Sunday, March 8, 2015

One Hundred Years of General Relativity

NPR Radio Science Friday celebrates One Hundred Years of General Relativity and 30 years of string theory. The analogy is that both with constructed about of pure theory, with no good experimental tests for decades.

This argument is sometimes used to justify string theory. But development and acceptance of general relativity was driven by experiment, and string theory has failed to even reproduce previous theories.

A couple of new papers discuss the history of general relativity: Outline of a dynamical inferential conception of the application of mathematics and Gone Till November: A disagreement in Einstein scholarship.
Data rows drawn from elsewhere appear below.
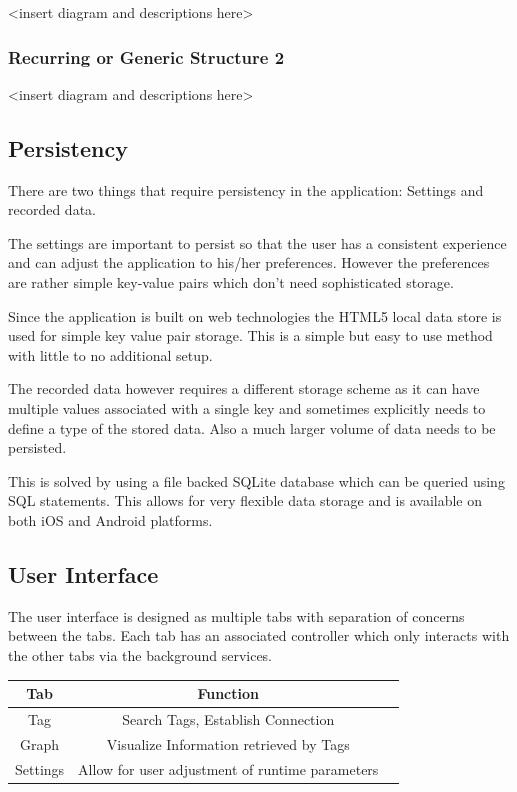 \documentclass[]{article}
\begin{document}
\textless{}insert diagram and descriptions here\textgreater{}

\subsubsection{Recurring or Generic Structure 2}

\textless{}insert diagram and descriptions here\textgreater{}

\subsection{Persistency}

There are two things that require persistency in the application: Settings and recorded data.

The settings are important to persist so that the user has a consistent experience and can adjust the application to his/her preferences. However the preferences are rather simple key-value pairs which don't need sophisticated storage.

Since the application is built on web technologies the HTML5 local data store is used for simple key value pair storage. This is a simple but easy to use method with little to no additional setup.

The recorded data however requires a different storage scheme as it can have multiple values associated with a single key and sometimes explicitly needs to define a type of the stored data. Also a much larger volume of data needs to be persisted. 

This is solved by using a file backed SQLite database which can be queried using SQL statements. This allows for very flexible data storage and is available on both iOS and Android platforms.

\subsection{User Interface}

The user interface is designed as multiple tabs with separation of concerns between the tabs. Each tab has an associated controller which only interacts with the other tabs via the background services. 

\begin{tabular}{|c|c|c|}
\hline
 Tab & Function\\
 \hline
 Tag & Search Tags, Establish Connection \\
 Graph & Visualize Information retrieved by Tags \\
 Settings & Allow for user adjustment of runtime parameters\\
 \hline
\end{tabular}
\end{document}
These explain debates about how to credit Einstein, because his notebooks are filled confusing errors, and no one can figure out how he got to his conclusions.

Peter Woit quotes a review:
Einstein employed two strategies in this search [for the GR field equations]: either starting from a mathematically attractive candidate and then checking the physics or starting from a physically sensible candidate and then checking the mathematics. Although Einstein scholars disagree about which of these two strategies brought the decisive breakthrough of November 1915, they all acknowledge that both played an essential role in the work leading up to it. In hindsight, however, Einstein maintained that his success with general relativity had been due solely to the mathematical strategy. It is no coincidence that this is the approach he adopted in his search for a unified field theory.
Einstein's decisive breakthru of 1915 was discovering that Ricci = 0 could explain the unexplained portion of the precession of the perihelion of Mercury. He had rejected the Ricci tensor when Grossmann based his 1913 theory on it, but Levi-Civita and Hilbert convinced him that it was the crucial tensor.

So yes, experimental evidence was necessary for Einstein. The pure theorizing of his later unified field theory went nowhere.